Tout cela est bel et bon, mais attention, prévient Marie-Anne Privat-Savigny : «Ce n'est pas la cour de récréation. Il ne s'agit pas pour nous d'occuper les enfants pendant que les parents visitent. On s'amuse, certes, mais toujours en lien avec le propos présenté». A cet effet, quand il ne s'en remet pas à ses propres médiateurs, Gadagne fait appel à des intervenants triés sur le volet en fonction de leur expérience pédagogique, à l'image des membres de l'association de vulgarisation scientifique Ebulliscience, qui animeront l'atelier horloger sus-mentionné à l'aune des découvertes faites à l'époque en matière de démultiplication des forces et de transmission des mouvements.

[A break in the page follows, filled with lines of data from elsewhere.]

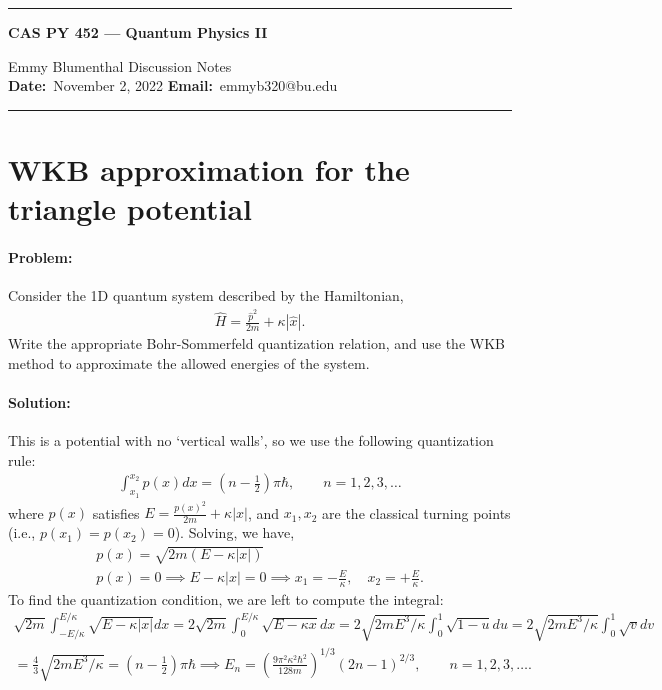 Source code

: \documentclass[10pt]{article}
\newcommand{\1}{\mathbf 1}
\begin{document}
\begin{center}
	\hrule
	\vspace{.4cm}
	{\textbf { \large CAS PY 452 --- Quantum Physics II}}
\end{center}
Emmy Blumenthal \hspace{\fill} \hspace{\fill}  \textbf{} Discussion Notes\  \\
\textbf{Date:}\  November 2, 2022   \hspace{\fill} \textbf{Email:}\ emmyb320@bu.edu

\vspace{.4cm}
\hrule

\section*{WKB approximation for the triangle potential}


\paragraph{Problem:}

Consider the 1D quantum system described by the Hamiltonian,
\begin{align}
	\hat H =
	\frac{\hat p^2}{2m}
	+
	\kappa |\hat x|.
\end{align}
Write the appropriate Bohr-Sommerfeld quantization relation, and use the WKB method to approximate the allowed energies of the system.

\paragraph{Solution:}

This is a potential with no `vertical walls', so we use the following quantization rule:
\begin{align}
	\int_{x_1}^{x_2} p(x) dx = \left(n - \frac{1}{2}\right) \pi \hbar,
	\qquad
	n = 1,2,3,\dots
\end{align}
where $p(x)$ satisfies $E = \frac{p(x)^2}{2m}+ \kappa |x|$, and $x_1,x_2$ are the classical turning points (i.e., $p(x_1) = p(x_2) =0$).
Solving, we have,
\begin{gather}
	p(x) = \sqrt{2m(E - \kappa|x|)}\\
	p(x) = 0
	\implies
	E - \kappa|x| = 0 
	\implies
	x_1 = -\frac{E}{\kappa},
	\quad x_2 = + \frac{E}{\kappa}.
\end{gather}
To find the quantization condition, we are left to compute the integral:
\begin{gather}
	\sqrt{2m}
	\int_{-E/\kappa}^{E/\kappa}
	\sqrt{E - \kappa|x|}
	dx
	=
	2
	\sqrt{2m}
	\int_{0}^{E/\kappa}
	\sqrt{E - \kappa x}
	dx
	=
	2
	\sqrt{2mE^3/\kappa}
	\int_0^{1}
	\sqrt{1 - u} 
	du
	=
	2
	\sqrt{2mE^3/\kappa}
	\int_0^{1}
	\sqrt{v}  
	dv
	\nonumber
	\\
	=
	\frac{4}{3}\sqrt{2mE^3/\kappa}
	=
	\left(n-\frac{1}{2}\right)\pi\hbar
	\implies
	E_n
	=
	\left(
		\frac{9 \pi^2 \kappa^2\hbar^2}{128 m}
	\right)^{1/3}
	(2n-1)^{2/3}
	,\qquad
	n=1,2,3,\dots.
\end{gather}
\end{document}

Un souci de rigueur qui se retrouve à l'Imprimerie, avec ses calligraphes, typographes et autres illustrateurs professionnels, et au MAC, où l'on cherche à faire comprendre «la façon dont travaille un artiste, sa démarche plus que sa technique». Dans le cadre de l'exposition "Cage's Satie", l'artiste Thomas Léon, dont le travail interroge l'usage des nouvelles technologies, aidera ainsi sur trois séances (les 26, 27 et 28 décembre) un groupe de 11/14 ans à réaliser un dispositif sonore inspiré de 4′33", partition silencieuse faisant la part belle aux bruits d'ambiance.

Quant aux 7/10 ans, ils pourront le 29 marcher sur les traces de l'avant-gardiste Georges Brecht en confectionnant un jeu de cartes à contraintes qui leur servira autant à appréhender l'exposition sous un angle atypique qu'à ré-enchanter leur quotidien. Sachant que ces actions et toutes celles listées précédemment sont tarifées entre trois et douze euros, soit au maximum un dixième de la redevance audiovisuelle donnant droit à la fameuse rediff de La Caverne de la rose d'or, on peut vous le confirmer : c'est Noël.